__Data items__
-*-
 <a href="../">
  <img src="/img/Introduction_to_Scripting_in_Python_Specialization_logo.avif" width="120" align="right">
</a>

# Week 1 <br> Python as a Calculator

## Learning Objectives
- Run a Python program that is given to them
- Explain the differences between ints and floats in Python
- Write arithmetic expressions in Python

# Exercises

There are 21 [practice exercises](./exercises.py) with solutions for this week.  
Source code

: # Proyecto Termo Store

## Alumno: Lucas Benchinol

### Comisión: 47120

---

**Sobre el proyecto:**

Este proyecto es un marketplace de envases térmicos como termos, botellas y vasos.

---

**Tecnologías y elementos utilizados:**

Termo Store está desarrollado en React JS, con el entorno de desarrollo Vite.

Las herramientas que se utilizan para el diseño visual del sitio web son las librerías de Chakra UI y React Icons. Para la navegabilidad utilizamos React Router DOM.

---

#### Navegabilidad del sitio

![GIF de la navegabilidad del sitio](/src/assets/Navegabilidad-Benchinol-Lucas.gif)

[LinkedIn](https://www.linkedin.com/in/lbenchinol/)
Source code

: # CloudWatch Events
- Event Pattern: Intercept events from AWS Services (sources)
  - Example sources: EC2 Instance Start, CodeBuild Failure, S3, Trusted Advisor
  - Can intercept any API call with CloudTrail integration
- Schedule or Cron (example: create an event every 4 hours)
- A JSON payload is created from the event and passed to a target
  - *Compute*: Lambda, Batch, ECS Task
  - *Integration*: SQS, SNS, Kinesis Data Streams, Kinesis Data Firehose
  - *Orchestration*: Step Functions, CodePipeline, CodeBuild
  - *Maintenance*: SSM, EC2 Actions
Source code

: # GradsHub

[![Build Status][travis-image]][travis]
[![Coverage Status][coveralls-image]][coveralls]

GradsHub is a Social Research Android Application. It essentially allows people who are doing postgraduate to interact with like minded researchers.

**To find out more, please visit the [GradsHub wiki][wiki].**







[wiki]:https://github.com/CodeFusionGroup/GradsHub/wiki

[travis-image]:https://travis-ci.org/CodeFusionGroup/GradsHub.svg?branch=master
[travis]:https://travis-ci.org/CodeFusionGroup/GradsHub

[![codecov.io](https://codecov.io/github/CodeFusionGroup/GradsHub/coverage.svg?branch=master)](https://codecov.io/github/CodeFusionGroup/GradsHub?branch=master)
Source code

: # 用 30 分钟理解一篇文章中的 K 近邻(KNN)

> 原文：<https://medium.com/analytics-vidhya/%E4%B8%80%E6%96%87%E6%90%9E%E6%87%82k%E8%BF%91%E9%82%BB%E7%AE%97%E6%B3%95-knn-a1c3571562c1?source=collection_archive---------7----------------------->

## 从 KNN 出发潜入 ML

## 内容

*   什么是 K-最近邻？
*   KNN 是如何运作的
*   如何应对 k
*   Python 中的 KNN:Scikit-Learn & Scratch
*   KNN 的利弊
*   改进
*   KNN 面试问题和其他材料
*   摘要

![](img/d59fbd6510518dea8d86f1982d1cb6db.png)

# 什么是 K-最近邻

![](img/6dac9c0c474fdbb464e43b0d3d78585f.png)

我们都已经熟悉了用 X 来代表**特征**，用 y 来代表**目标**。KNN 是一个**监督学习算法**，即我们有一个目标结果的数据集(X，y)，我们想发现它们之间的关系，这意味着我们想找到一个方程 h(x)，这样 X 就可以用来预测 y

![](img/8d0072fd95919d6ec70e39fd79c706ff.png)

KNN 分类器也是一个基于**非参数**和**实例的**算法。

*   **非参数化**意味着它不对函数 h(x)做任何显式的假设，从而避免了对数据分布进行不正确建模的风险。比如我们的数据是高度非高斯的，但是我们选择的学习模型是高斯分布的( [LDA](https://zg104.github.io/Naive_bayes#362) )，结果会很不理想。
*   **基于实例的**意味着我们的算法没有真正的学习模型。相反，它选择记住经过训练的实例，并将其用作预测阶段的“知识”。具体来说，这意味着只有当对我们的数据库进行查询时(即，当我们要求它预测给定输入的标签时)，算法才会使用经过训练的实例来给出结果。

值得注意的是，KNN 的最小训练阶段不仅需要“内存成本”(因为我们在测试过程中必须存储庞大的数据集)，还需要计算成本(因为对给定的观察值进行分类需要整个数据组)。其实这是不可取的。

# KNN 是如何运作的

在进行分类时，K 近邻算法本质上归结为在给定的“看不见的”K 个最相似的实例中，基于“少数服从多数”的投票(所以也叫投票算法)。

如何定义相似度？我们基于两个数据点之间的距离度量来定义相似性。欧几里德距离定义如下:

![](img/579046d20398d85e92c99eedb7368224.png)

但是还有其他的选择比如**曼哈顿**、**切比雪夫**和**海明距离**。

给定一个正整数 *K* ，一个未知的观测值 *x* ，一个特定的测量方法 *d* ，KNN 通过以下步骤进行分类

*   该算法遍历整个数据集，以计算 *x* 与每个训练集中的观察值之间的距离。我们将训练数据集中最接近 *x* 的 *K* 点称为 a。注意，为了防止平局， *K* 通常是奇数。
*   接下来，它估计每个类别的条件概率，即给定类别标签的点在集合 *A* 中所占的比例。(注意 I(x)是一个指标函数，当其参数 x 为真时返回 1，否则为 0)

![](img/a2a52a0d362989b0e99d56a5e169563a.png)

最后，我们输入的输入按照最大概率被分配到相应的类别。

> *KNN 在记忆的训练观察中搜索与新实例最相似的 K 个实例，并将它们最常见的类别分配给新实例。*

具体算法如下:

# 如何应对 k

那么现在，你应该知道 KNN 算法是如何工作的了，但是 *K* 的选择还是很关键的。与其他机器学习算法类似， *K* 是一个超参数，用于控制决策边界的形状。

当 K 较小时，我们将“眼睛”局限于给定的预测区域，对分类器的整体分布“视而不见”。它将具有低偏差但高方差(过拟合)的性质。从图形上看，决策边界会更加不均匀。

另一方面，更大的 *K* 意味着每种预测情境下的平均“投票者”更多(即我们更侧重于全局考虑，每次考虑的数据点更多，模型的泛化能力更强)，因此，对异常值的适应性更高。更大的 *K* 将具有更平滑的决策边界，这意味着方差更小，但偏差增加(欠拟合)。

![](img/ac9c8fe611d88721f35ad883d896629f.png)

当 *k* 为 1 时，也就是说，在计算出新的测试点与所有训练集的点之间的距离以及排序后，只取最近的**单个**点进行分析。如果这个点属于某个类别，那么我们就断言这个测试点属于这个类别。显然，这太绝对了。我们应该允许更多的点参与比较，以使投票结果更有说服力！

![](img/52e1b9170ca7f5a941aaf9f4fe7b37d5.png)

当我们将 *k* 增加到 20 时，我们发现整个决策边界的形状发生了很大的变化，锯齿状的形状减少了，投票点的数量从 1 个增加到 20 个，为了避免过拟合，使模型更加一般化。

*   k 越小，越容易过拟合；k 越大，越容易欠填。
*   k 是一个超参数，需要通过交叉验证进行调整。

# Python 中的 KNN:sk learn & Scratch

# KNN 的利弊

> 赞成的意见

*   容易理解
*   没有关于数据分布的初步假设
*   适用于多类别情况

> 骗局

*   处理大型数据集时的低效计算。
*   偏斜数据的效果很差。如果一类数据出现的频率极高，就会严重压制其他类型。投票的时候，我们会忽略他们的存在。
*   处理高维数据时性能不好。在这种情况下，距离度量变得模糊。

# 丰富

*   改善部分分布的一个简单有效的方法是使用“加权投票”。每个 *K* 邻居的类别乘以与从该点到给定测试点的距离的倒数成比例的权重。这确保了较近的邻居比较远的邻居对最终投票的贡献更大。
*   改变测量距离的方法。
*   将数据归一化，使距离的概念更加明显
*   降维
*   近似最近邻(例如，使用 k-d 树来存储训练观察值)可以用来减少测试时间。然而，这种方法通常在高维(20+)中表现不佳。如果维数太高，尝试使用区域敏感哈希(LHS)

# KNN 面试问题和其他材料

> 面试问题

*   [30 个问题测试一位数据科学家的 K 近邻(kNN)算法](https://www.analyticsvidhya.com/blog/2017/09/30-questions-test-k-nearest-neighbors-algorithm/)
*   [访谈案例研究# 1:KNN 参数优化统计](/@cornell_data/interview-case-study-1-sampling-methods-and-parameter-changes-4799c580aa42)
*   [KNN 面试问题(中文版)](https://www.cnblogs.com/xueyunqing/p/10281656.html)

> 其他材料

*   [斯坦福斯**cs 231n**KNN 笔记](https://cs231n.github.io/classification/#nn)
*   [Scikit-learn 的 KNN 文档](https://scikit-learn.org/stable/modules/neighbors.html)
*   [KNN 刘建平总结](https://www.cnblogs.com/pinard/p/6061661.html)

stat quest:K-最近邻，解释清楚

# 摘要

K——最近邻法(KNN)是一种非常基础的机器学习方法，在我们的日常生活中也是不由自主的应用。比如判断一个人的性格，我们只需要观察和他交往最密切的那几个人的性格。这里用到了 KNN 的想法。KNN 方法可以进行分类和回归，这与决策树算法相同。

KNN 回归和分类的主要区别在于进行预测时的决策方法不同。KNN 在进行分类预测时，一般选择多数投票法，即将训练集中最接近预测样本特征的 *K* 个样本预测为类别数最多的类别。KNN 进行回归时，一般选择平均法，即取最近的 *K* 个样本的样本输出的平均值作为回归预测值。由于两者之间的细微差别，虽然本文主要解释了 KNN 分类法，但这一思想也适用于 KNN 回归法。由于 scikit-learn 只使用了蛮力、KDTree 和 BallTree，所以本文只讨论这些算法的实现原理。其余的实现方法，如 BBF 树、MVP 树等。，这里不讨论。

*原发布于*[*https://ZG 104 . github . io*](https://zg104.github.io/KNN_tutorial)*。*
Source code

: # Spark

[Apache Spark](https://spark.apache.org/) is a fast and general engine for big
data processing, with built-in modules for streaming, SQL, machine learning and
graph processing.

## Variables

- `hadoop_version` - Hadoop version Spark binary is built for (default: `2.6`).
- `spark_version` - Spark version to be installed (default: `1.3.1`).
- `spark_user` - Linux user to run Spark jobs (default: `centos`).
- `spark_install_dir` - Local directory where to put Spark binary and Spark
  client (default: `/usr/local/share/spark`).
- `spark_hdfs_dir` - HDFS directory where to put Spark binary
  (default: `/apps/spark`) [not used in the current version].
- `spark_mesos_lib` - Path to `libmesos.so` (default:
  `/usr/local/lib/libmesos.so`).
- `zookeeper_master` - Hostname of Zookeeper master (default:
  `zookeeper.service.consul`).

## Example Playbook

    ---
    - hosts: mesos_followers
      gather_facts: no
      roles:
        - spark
-*-
__REQUIRED ACTION__
In the entries above, count each line holding the word "sitio" and give that count alone.

__OUTPUT FOR THIS EXERCISE__
3